Supplied material Block Start

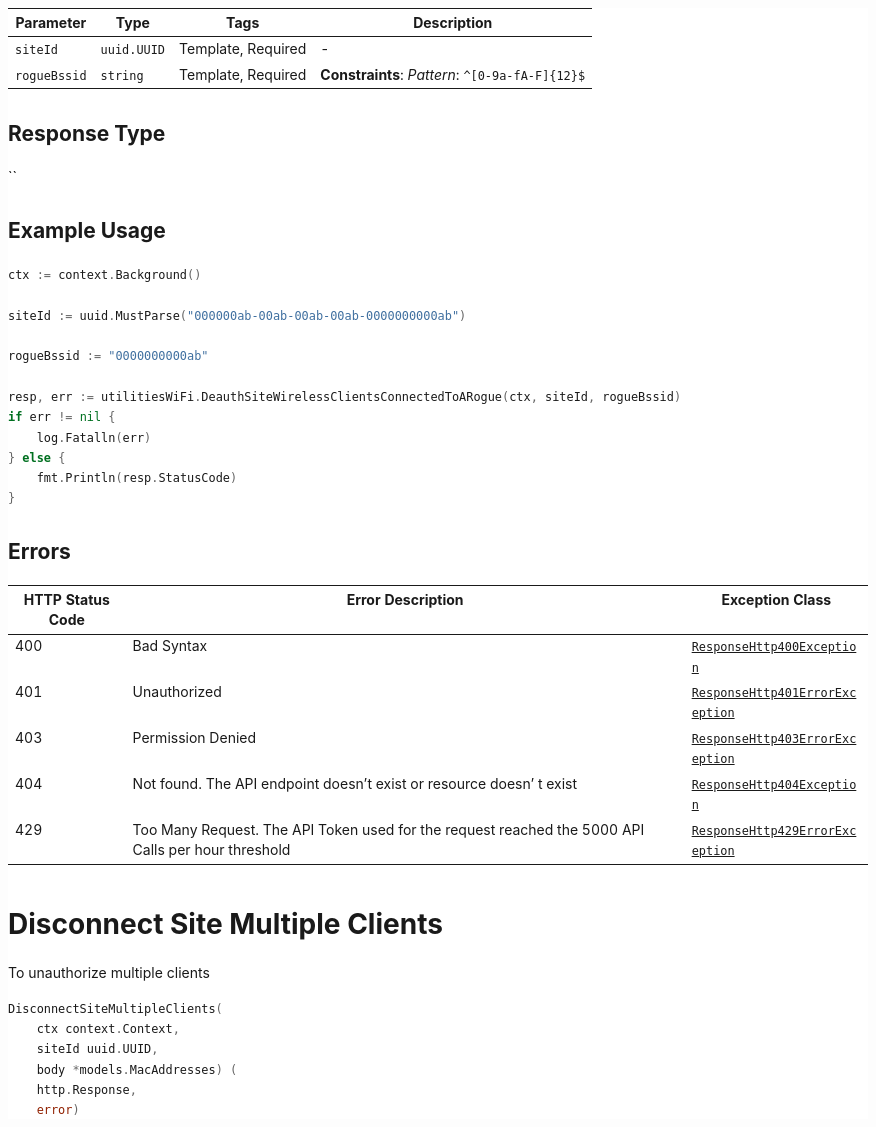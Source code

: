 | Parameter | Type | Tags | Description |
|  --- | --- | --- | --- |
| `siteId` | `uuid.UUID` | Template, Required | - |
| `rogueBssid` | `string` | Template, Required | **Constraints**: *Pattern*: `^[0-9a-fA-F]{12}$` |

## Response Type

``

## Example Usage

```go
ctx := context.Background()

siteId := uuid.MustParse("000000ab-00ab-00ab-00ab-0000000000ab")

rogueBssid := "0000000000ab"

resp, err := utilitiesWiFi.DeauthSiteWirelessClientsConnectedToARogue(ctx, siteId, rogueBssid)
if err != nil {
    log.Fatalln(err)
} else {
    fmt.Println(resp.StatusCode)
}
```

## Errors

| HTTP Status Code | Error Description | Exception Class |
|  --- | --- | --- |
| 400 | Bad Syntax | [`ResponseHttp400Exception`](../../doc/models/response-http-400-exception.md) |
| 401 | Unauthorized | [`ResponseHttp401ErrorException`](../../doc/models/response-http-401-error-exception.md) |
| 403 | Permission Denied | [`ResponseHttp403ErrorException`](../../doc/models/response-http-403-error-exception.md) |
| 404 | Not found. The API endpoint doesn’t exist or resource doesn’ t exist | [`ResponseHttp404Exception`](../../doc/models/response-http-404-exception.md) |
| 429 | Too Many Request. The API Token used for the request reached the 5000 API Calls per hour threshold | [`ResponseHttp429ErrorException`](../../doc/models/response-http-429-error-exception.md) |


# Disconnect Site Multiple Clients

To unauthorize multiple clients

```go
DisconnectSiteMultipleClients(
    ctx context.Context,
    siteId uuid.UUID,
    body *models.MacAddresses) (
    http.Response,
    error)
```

Supplied material Block End
Supplied material Block Start

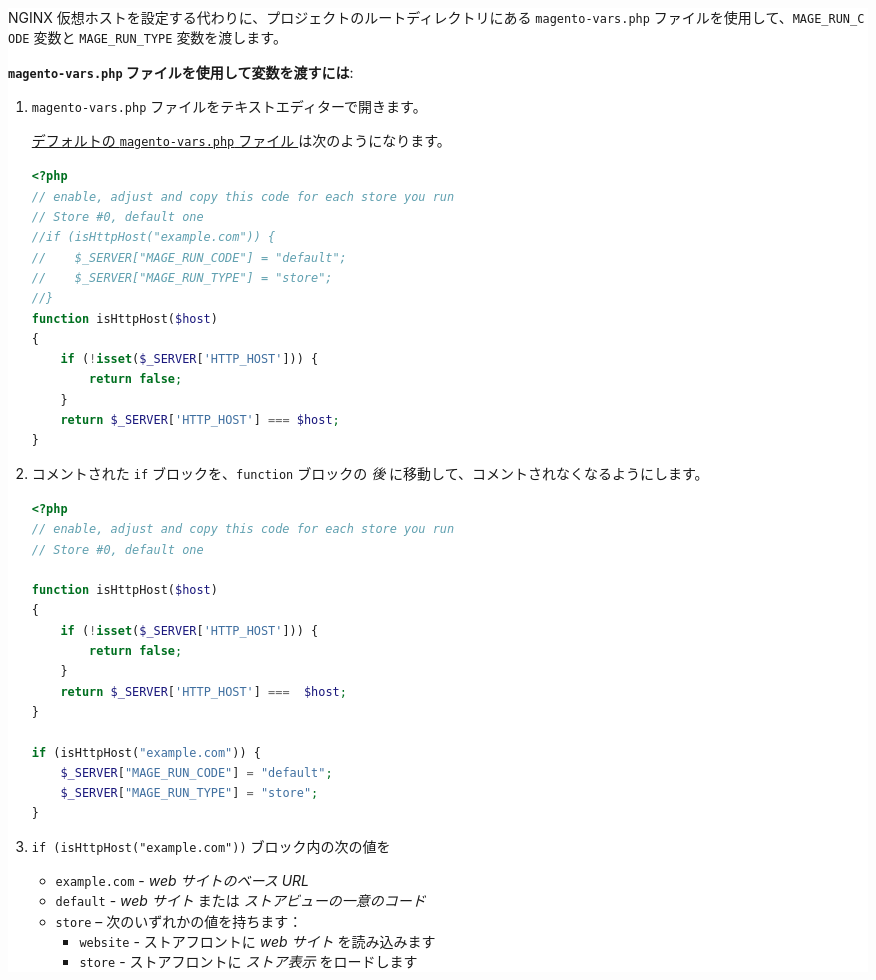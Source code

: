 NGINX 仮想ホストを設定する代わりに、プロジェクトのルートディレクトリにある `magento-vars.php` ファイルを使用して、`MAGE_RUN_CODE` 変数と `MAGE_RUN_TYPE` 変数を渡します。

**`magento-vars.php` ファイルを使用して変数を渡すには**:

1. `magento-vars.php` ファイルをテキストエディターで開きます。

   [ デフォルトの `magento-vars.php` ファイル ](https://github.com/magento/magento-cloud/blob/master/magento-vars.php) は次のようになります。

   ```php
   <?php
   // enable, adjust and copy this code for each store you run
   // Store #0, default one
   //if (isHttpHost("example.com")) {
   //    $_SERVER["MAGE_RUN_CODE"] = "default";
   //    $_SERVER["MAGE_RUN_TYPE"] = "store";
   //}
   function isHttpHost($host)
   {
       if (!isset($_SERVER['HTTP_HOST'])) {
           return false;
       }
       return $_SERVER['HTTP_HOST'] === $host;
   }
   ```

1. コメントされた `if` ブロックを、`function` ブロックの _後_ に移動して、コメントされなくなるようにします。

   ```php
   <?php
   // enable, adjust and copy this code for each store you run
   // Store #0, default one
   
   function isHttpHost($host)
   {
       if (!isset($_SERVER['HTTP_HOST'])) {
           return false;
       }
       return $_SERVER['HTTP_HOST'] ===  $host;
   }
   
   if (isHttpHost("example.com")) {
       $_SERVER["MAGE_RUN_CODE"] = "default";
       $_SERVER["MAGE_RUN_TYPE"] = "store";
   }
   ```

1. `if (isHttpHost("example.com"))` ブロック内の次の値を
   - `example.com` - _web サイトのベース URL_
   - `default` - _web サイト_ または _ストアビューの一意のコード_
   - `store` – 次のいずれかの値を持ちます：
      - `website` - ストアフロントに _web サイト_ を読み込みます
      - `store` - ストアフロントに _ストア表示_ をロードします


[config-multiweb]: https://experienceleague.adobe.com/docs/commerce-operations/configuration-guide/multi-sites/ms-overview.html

Supplied material Block End

→ **The task**
Each line above that contains the word "vars" must be copied.

→ **Solution to the exercise**
: NGINX 仮想ホストを設定する代わりに、プロジェクトのルートディレクトリにある `magento-vars.php` ファイルを使用して、`MAGE_RUN_CODE` 変数と `MAGE_RUN_TYPE` 変数を渡します。
**`magento-vars.php` ファイルを使用して変数を渡すには**:
1. `magento-vars.php` ファイルをテキストエディターで開きます。
   [ デフォルトの `magento-vars.php` ファイル ](https://github.com/magento/magento-cloud/blob/master/magento-vars.php) は次のようになります。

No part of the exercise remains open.